Step 1: Fill in the required input parameters in the query builder.

Get Data from Documents

Step 2: Select Preview to review the output and ensure it meets your needs. If necessary, go back to Step 1 to adjust the inputs and refine the results.

Get Data from Documents - Preivew Output

Step 3: Your data might need additional post-processing. This can be done using the drag and drop editor in the Preview view, or in the Cloud9QL Transformations section.

Mode: Get Batch Data

In the Get Batch Data mode, the AI extracts structured data across many documents at once and records the results into a dataset. Batch Data mode processes documents one by one and can make multiple AI calls per run. This makes it a better fit for larger document sets and broader extraction, while still keeping the results organized in a table. Batch jobs are designed to scale, but they are constrained by runtime limits (for example, a ~30 minute timeout). If your extraction doesn?t finish within the runtime limit or you need to process more documents, you can refine your document selection and run the query again to continue loading additional results.

Inputs:

Steps:

Step 1: Fill in the required input parameters in the query builder.

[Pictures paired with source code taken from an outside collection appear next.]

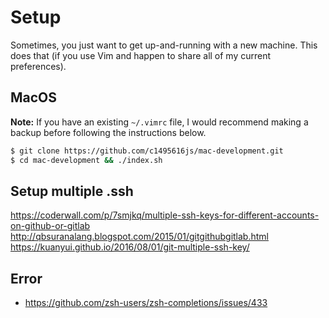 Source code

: # Setup

Sometimes, you just want to get up-and-running with a new machine. This does
that (if you use Vim and happen to share all of my current preferences).

## MacOS

**Note:** If you have an existing `~/.vimrc` file, I would recommend making a
backup before following the instructions below.

```bash
$ git clone https://github.com/c1495616js/mac-development.git
$ cd mac-development && ./index.sh
```

## Setup multiple .ssh

https://coderwall.com/p/7smjkq/multiple-ssh-keys-for-different-accounts-on-github-or-gitlab
http://qbsuranalang.blogspot.com/2015/01/gitgithubgitlab.html
https://kuanyui.github.io/2016/08/01/git-multiple-ssh-key/

## Error

- https://github.com/zsh-users/zsh-completions/issues/433

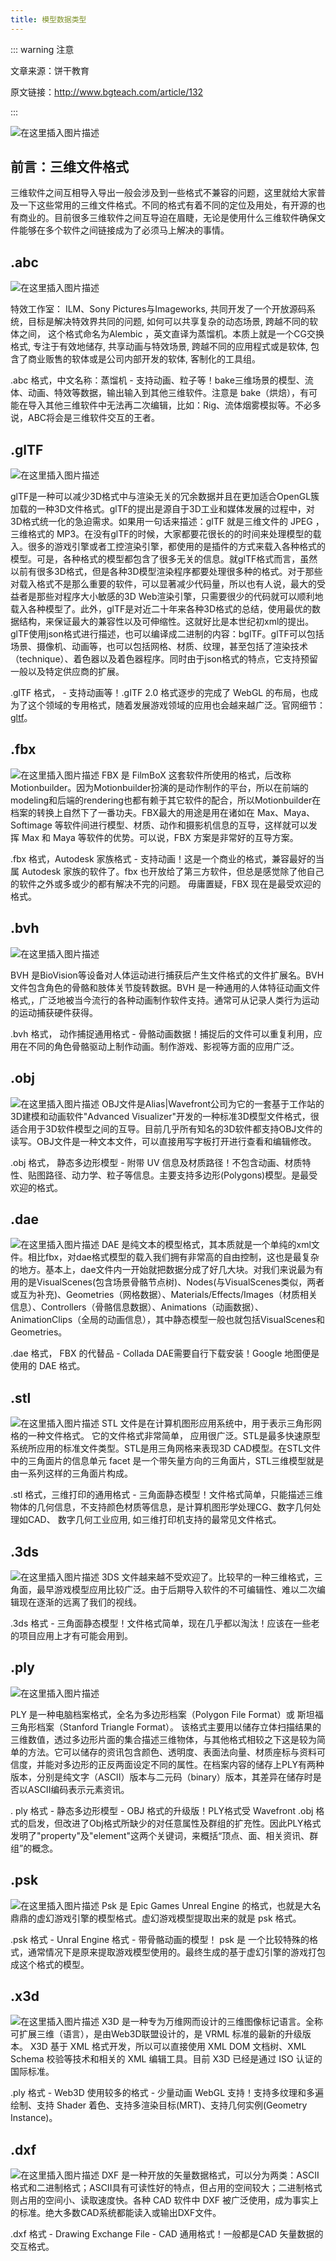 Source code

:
```yaml
---
title: 模型数据类型
---
```


::: warning 注意

文章来源：饼干教育

原文链接：http://www.bgteach.com/article/132

:::

![在这里插入图片描述](https://img-blog.csdnimg.cn/4cdde5c107eb4ec2b3418a08c6256187.png#pic_center)
## 前言：三维文件格式
三维软件之间互相导入导出一般会涉及到一些格式不兼容的问题，这里就给大家普及一下这些常用的三维文件格式。不同的格式有着不同的定位及用处，有开源的也有商业的。目前很多三维软件之间互导迫在眉睫，无论是使用什么三维软件确保文件能够在多个软件之间链接成为了必须马上解决的事情。

## .abc
![在这里插入图片描述](https://img-blog.csdnimg.cn/454a7b82ece2456683dfff53e5e2fb31.png#pic_center)

特效工作室： ILM、Sony Pictures与Imageworks, 共同开发了一个开放源码系统，目标是解决特效界共同的问题, 如何可以共享复杂的动态场景, 跨越不同的软体之间， 这个格式命名为Alembic ，英文直译为蒸馏机。本质上就是一个CG交换格式, 专注于有效地储存, 共享动画与特效场景, 跨越不同的应用程式或是软体, 包含了商业贩售的软体或是公司内部开发的软体, 客制化的工具组。

.abc 格式，中文名称：蒸馏机 - 支持动画、粒子等！bake三维场景的模型、流体、动画、特效等数据，输出输入到其他三维软件。注意是 bake（烘焙），有可能在导入其他三维软件中无法再二次编辑，比如：Rig、流体烟雾模拟等。不必多说，ABC将会是三维软件交互的王者。

## .glTF
![在这里插入图片描述](https://img-blog.csdnimg.cn/72677214f6ef4ec4ac0161aa06273b21.png#pic_center)

glTF是一种可以减少3D格式中与渲染无关的冗余数据并且在更加适合OpenGL簇加载的一种3D文件格式。glTF的提出是源自于3D工业和媒体发展的过程中，对3D格式统一化的急迫需求。如果用一句话来描述：glTF 就是三维文件的 JPEG ，三维格式的 MP3。在没有glTF的时候，大家都要花很长的的时间来处理模型的载入。很多的游戏引擎或者工控渲染引擎，都使用的是插件的方式来载入各种格式的模型。可是，各种格式的模型都包含了很多无关的信息。就glTF格式而言，虽然以前有很多3D格式，但是各种3D模型渲染程序都要处理很多种的格式。对于那些对载入格式不是那么重要的软件，可以显著减少代码量，所以也有人说，最大的受益者是那些对程序大小敏感的3D Web渲染引擎，只需要很少的代码就可以顺利地载入各种模型了。此外，glTF是对近二十年来各种3D格式的总结，使用最优的数据结构，来保证最大的兼容性以及可伸缩性。这就好比是本世纪初xml的提出。glTF使用json格式进行描述，也可以编译成二进制的内容：bglTF。glTF可以包括场景、摄像机、动画等，也可以包括网格、材质、纹理，甚至包括了渲染技术（technique）、着色器以及着色器程序。同时由于json格式的特点，它支持预留一般以及特定供应商的扩展。

.glTF 格式， - 支持动画等！.gITF 2.0 格式逐步的完成了 WebGL 的布局，也成为了这个领域的专用格式，随着发展游戏领域的应用也会越来越广泛。官网细节：[gltf](https://www.khronos.org/gltf/)。

## .fbx
![在这里插入图片描述](https://img-blog.csdnimg.cn/50b8d3d0e7b64e26b2d4e26a9431a89a.png#pic_center)
FBX 是 FilmBoX 这套软件所使用的格式，后改称 Motionbuilder。因为Motionbuilder扮演的是动作制作的平台，所以在前端的modeling和后端的rendering也都有赖于其它软件的配合，所以Motionbuilder在档案的转换上自然下了一番功夫。FBX最大的用途是用在诸如在 Max、Maya、Softimage 等软件间进行模型、材质、动作和摄影机信息的互导，这样就可以发挥 Max 和 Maya 等软件的优势。可以说，FBX 方案是非常好的互导方案。

.fbx 格式，Autodesk 家族格式 - 支持动画！这是一个商业的格式，兼容最好的当属 Autodesk 家族的软件了。fbx 也开放给了第三方软件，但总是感觉除了他自己的软件之外或多或少的都有解决不完的问题。 毋庸置疑，FBX 现在是最受欢迎的格式。

## .bvh
![在这里插入图片描述](https://img-blog.csdnimg.cn/71c3c15ce49e4ac5bb1d94b7808dfdbc.png#pic_center)

BVH 是BioVision等设备对人体运动进行捕获后产生文件格式的文件扩展名。BVH文件包含角色的骨骼和肢体关节旋转数据。BVH 是一种通用的人体特征动画文件格式,，广泛地被当今流行的各种动画制作软件支持。通常可从记录人类行为运动的运动捕获硬件获得。

.bvh 格式， 动作捕捉通用格式 - 骨骼动画数据！捕捉后的文件可以重复利用，应用在不同的角色骨骼驱动上制作动画。制作游戏、影视等方面的应用广泛。

## .obj
![在这里插入图片描述](https://img-blog.csdnimg.cn/3bc394b2e4a84598847811881656ed2f.png#pic_center)
OBJ文件是Alias|Wavefront公司为它的一套基于工作站的3D建模和动画软件"Advanced Visualizer"开发的一种标准3D模型文件格式，很适合用于3D软件模型之间的互导。目前几乎所有知名的3D软件都支持OBJ文件的读写。OBJ文件是一种文本文件，可以直接用写字板打开进行查看和编辑修改。

.obj 格式， 静态多边形模型 - 附带 UV 信息及材质路径！不包含动画、材质特性、贴图路径、动力学、粒子等信息。主要支持多边形(Polygons)模型。是最受欢迎的格式。

## .dae
![在这里插入图片描述](https://img-blog.csdnimg.cn/55182771576e4b769794ed1b500dd64c.png#pic_center)
DAE 是纯文本的模型格式，其本质就是一个单纯的xml文件。相比fbx，对dae格式模型的载入我们拥有非常高的自由控制，这也是最复杂的地方。基本上，dae文件内一开始就把数据分成了好几大块。对我们来说最为有用的是VisualScenes(包含场景骨骼节点树)、Nodes(与VisualScenes类似，两者或互为补充)、Geometries（网格数据）、Materials/Effects/Images（材质相关信息）、Controllers（骨骼信息数据）、Animations（动画数据）、AnimationClips（全局的动画信息），其中静态模型一般也就包括VisualScenes和Geometries。

.dae 格式， FBX 的代替品 - Collada DAE需要自行下载安装！Google 地图便是使用的 DAE 格式。

## .stl
![在这里插入图片描述](https://img-blog.csdnimg.cn/ab6ef9989eaf4c88a0efd08c0f2aae99.png#pic_center)
STL 文件是在计算机图形应用系统中，用于表示三角形网格的一种文件格式。 它的文件格式非常简单， 应用很广泛。STL是最多快速原型系统所应用的标准文件类型。STL是用三角网格来表现3D CAD模型。在STL文件中的三角面片的信息单元 facet 是一个带矢量方向的三角面片，STL三维模型就是由一系列这样的三角面片构成。

.stl 格式，三维打印的通用格式 - 三角面静态模型！文件格式简单，只能描述三维物体的几何信息，不支持颜色材质等信息，是计算机图形学处理CG、数字几何处理如CAD、 数字几何工业应用, 如三维打印机支持的最常见文件格式。

## .3ds
![在这里插入图片描述](https://img-blog.csdnimg.cn/efe187dfee6247be88a70b897608940e.png#pic_center)
3DS 文件越来越不受欢迎了。比较早的一种三维格式，三角面，最早游戏模型应用比较广泛。由于后期导入软件的不可编辑性、难以二次编辑现在逐渐的远离了我们的视线。

.3ds 格式 - 三角面静态模型！文件格式简单，现在几乎都以淘汰！应该在一些老的项目应用上才有可能会用到。

## .ply
![在这里插入图片描述](https://img-blog.csdnimg.cn/343ed990ded84bcc8dcaf648aedc0148.png#pic_center)

PLY 是一种电脑档案格式，全名为多边形档案（Polygon File Format）或 斯坦福三角形档案（Stanford Triangle Format）。 该格式主要用以储存立体扫描结果的三维数值，透过多边形片面的集合描述三维物体，与其他格式相较之下这是较为简单的方法。它可以储存的资讯包含颜色、透明度、表面法向量、材质座标与资料可信度，并能对多边形的正反两面设定不同的属性。在档案内容的储存上PLY有两种版本，分别是纯文字（ASCII）版本与二元码（binary）版本，其差异在储存时是否以ASCII编码表示元素资讯。

. ply 格式 - 静态多边形模型 - OBJ 格式的升级版！PLY格式受 Wavefront .obj 格式的启发，但改进了Obj格式所缺少的对任意属性及群组的扩充性。因此PLY格式发明了"property"及"element"这两个关键词，来概括“顶点、面、相关资讯、群组”的概念。

## .psk
![在这里插入图片描述](https://img-blog.csdnimg.cn/4745eb61c8cd42a789ad9c8debf12363.png#pic_center)
Psk 是 Epic Games Unreal Engine 的格式，也就是大名鼎鼎的虚幻游戏引擎的模型格式。虚幻游戏模型提取出来的就是 psk 格式。


.psk 格式 - Unral Engine 格式 - 带骨骼动画的模型！ psk 是 一个比较特殊的格式，通常情况下是原来提取游戏模型使用的。最终生成的基于虚幻引擎的游戏打包成这个格式的模型。

## .x3d
![在这里插入图片描述](https://img-blog.csdnimg.cn/6ce0847bcd1a49bdba6bc73637feee68.png#pic_center)
X3D 是一种专为万维网而设计的三维图像标记语言。全称可扩展三维（语言），是由Web3D联盟设计的，是 VRML 标准的最新的升级版本。 X3D 基于 XML 格式开发，所以可以直接使用 XML DOM 文档树、XML Schema 校验等技术和相关的 XML 编辑工具。目前 X3D 已经是通过 ISO 认证的国际标准。

.ply 格式 - Web3D 使用较多的格式 - 少量动画 WebGL 支持！支持多纹理和多遍绘制、支持 Shader 着色、支持多渲染目标(MRT)、支持几何实例(Geometry Instance)。

## .dxf
![在这里插入图片描述](https://img-blog.csdnimg.cn/a0a6e0f44f6a4185ba77b7aaacaca9c7.png#pic_center)
DXF 是一种开放的矢量数据格式，可以分为两类：ASCII格式和二进制格式；ASCII具有可读性好的特点，但占用的空间较大；二进制格式则占用的空间小、读取速度快。各种 CAD 软件中 DXF 被广泛使用，成为事实上的标准。绝大多数CAD系统都能读入或输出DXF文件。

.dxf 格式 - Drawing Exchange File - CAD 通用格式！一般都是CAD 矢量数据的交互格式。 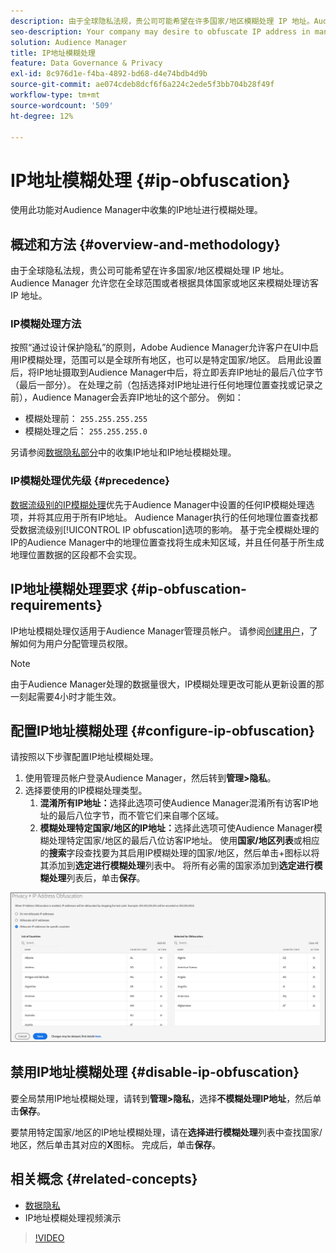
```yaml
---
description: 由于全球隐私法规，贵公司可能希望在许多国家/地区模糊处理 IP 地址。Audience Manager 允许您在全球范围或者根据具体国家或地区来模糊处理访客 IP 地址。
seo-description: Your company may desire to obfuscate IP address in many countries due to global privacy regulations. Audience Manager allows you to obfuscate visitor IP addresses on a global or country-by-country basis.
solution: Audience Manager
title: IP地址模糊处理
feature: Data Governance & Privacy
exl-id: 8c976d1e-f4ba-4892-bd68-d4e74bdb4d9b
source-git-commit: ae074cdeb8dcf6f6a224c2ede5f3bb704b28f49f
workflow-type: tm+mt
source-wordcount: '509'
ht-degree: 12%

---
```


# IP地址模糊处理 {#ip-obfuscation}

使用此功能对Audience Manager中收集的IP地址进行模糊处理。

## 概述和方法 {#overview-and-methodology}

由于全球隐私法规，贵公司可能希望在许多国家/地区模糊处理 IP 地址。Audience Manager 允许您在全球范围或者根据具体国家或地区来模糊处理访客 IP 地址。

### IP模糊处理方法

按照“通过设计保护隐私”的原则，Adobe Audience Manager允许客户在UI中启用IP模糊处理，范围可以是全球所有地区，也可以是特定国家/地区。 启用此设置后，将IP地址摄取到Audience Manager中后，将立即丢弃IP地址的最后八位字节（最后一部分）。 在处理之前（包括选择对IP地址进行任何地理位置查找或记录之前），Audience Manager会丢弃IP地址的这个部分。 例如：

* 模糊处理前： `255.255.255.255`
* 模糊处理之后： `255.255.255.0`

另请参阅[数据隐私部分](/help/using/overview/data-security-and-privacy/data-privacy.md)中的收集IP地址和IP地址模糊处理。

### IP模糊处理优先级 {#precedence}

[数据流级别的IP模糊处理](https://experienceleague.adobe.com/docs/experience-platform/edge/datastreams/configure.html?lang=zh-Hans#create)优先于Audience Manager中设置的任何IP模糊处理选项，并将其应用于所有IP地址。 Audience Manager执行的任何地理位置查找都受数据流级别[!UICONTROL IP obfuscation]选项的影响。 基于完全模糊处理的IP的Audience Manager中的地理位置查找将生成未知区域，并且任何基于所生成地理位置数据的区段都不会实现。

## IP地址模糊处理要求 {#ip-obfuscation-requirements}

IP地址模糊处理仅适用于Audience Manager管理员帐户。 请参阅[创建用户](/help/using/features/administration/administration-overview.md#create-users)，了解如何为用户分配管理员权限。

>[!NOTE]
>
> 由于Audience Manager处理的数据量很大，IP模糊处理更改可能从更新设置的那一刻起需要4小时才能生效。

## 配置IP地址模糊处理 {#configure-ip-obfuscation}

请按照以下步骤配置IP地址模糊处理。

1. 使用管理员帐户登录Audience Manager，然后转到&#x200B;**管理>隐私**。
2. 选择要使用的IP模糊处理类型。
   1. **混淆所有IP地址：**&#x200B;选择此选项可使Audience Manager混淆所有访客IP地址的最后八位字节，而不管它们来自哪个区域。
   2. **模糊处理特定国家/地区的IP地址：**&#x200B;选择此选项可使Audience Manager模糊处理特定国家/地区的最后八位访客IP地址。 使用&#x200B;**国家/地区列表**&#x200B;或相应的&#x200B;**搜索**&#x200B;字段查找要为其启用IP模糊处理的国家/地区，然后单击+图标以将其添加到&#x200B;**选定进行模糊处理**&#x200B;列表中。 将所有必需的国家添加到&#x200B;**选定进行模糊处理**&#x200B;列表后，单击&#x200B;**保存**。

![](assets/ip-obfuscation.png)

## 禁用IP地址模糊处理 {#disable-ip-obfuscation}

要全局禁用IP地址模糊处理，请转到&#x200B;**管理>隐私**，选择&#x200B;**不模糊处理IP地址**，然后单击&#x200B;**保存**。

要禁用特定国家/地区的IP地址模糊处理，请在&#x200B;**选择进行模糊处理**&#x200B;列表中查找国家/地区，然后单击其对应的&#x200B;**X**&#x200B;图标。 完成后，单击&#x200B;**保存**。

## 相关概念 {#related-concepts}

* [数据隐私](/help/using/overview/data-security-and-privacy/data-privacy.md)
* IP地址模糊处理视频演示
>[!VIDEO](https://video.tv.adobe.com/v/34967?captions=chi_hans)
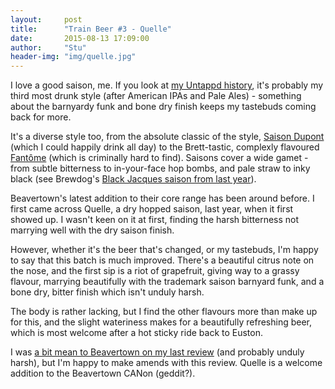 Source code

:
 ```yaml
---
layout:     post
title:      "Train Beer #3 - Quelle"
date:       2015-08-13 17:09:00
author:     "Stu"
header-img: "img/quelle.jpg"
---
```


I love a good saison, me. If you look at [my Untappd history](https://untappd.com/user/pezholio), it's probably my third most drunk style (after American IPAs and Pale Ales) - something about the barnyardy funk and bone dry finish keeps my tastebuds coming back for more.

It's a diverse style too, from the absolute classic of the style, [Saison Dupont](http://www.brasserie-dupont.com/dupont/en/6967-saison-dupont.html) (which I could happily drink all day) to the Brett-tastic, complexly flavoured [Fantôme](http://www.ratebeer.com/beer/fantome-saison/7661/) (which is criminally hard to find). Saisons cover a wide gamet - from subtle bitterness to in-your-face hop bombs, and pale straw to inky black (see Brewdog's [Black Jacques saison from last year](https://www.brewdog.com/lowdown/blog/meet-black-jacques-and-ab16)).

Beavertown's latest addition to their core range has been around before. I first came across Quelle, a dry hopped saison, last year, when it first showed up. I wasn't keen on it at first, finding the harsh bitterness not marrying well with the dry saison finish.

However, whether it's the beer that's changed, or my tastebuds, I'm happy to say that this batch is much improved. There's a beautiful citrus note on the nose, and the first sip is a riot of grapefruit, giving way to a grassy flavour, marrying beautifully with the trademark saison barnyard funk, and a bone dry, bitter finish which isn't unduly harsh.

The body is rather lacking, but I find the other flavours more than make up for this, and the slight wateriness makes for a beautifully refreshing beer, which is most welcome after a hot sticky ride back to Euston.

I was [a bit mean to Beavertown on my last review](http://train-beers.pezhol.io/2015/06/04/train-beer-3-power-of-the-voodoo/) (and probably unduly harsh), but I'm happy to make amends with this review. Quelle is a welcome addition to the Beavertown CANon (geddit?).
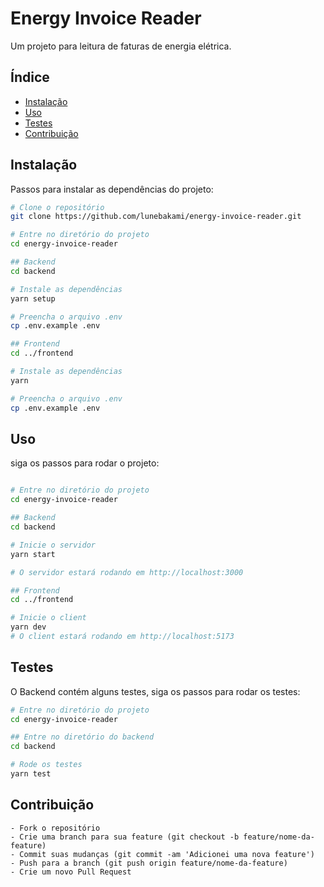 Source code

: # Energy Invoice Reader

Um projeto para leitura de faturas de energia elétrica.

## Índice

- [Instalação](#instalação)
- [Uso](#uso)
- [Testes](#testes)
- [Contribuição](#contribuição)

## Instalação

Passos para instalar as dependências do projeto:

```sh
# Clone o repositório
git clone https://github.com/lunebakami/energy-invoice-reader.git

# Entre no diretório do projeto
cd energy-invoice-reader

## Backend
cd backend

# Instale as dependências
yarn setup

# Preencha o arquivo .env
cp .env.example .env

## Frontend
cd ../frontend

# Instale as dependências
yarn

# Preencha o arquivo .env
cp .env.example .env
```

## Uso

siga os passos para rodar o projeto:

```sh

# Entre no diretório do projeto
cd energy-invoice-reader

## Backend
cd backend

# Inicie o servidor
yarn start

# O servidor estará rodando em http://localhost:3000

## Frontend
cd ../frontend

# Inicie o client
yarn dev
# O client estará rodando em http://localhost:5173
```

## Testes
O Backend contém alguns testes, siga os passos para rodar os testes:

```sh
# Entre no diretório do projeto
cd energy-invoice-reader

## Entre no diretório do backend
cd backend

# Rode os testes
yarn test
```

## Contribuição
    - Fork o repositório
    - Crie uma branch para sua feature (git checkout -b feature/nome-da-feature)
    - Commit suas mudanças (git commit -am 'Adicionei uma nova feature')
    - Push para a branch (git push origin feature/nome-da-feature)
    - Crie um novo Pull Request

In this example, we've asked "Get the following information from all documents: Company name, Site Name, Date of survey, Report prepared by, Recommendation number, Recommendation tile, Recommendation description, Recommendation aim, Recommendation status" of a Knowi Documents datasource.

Batch Data

Step 2: Select Preview to review the output and ensure it meets your needs. If necessary, go back to Step 1 to adjust the inputs and refine the results.

Step 3: Your data might need additional post-processing. This can be done using the drag and drop editor in the Preview view, or in the Cloud9QL Transformations section.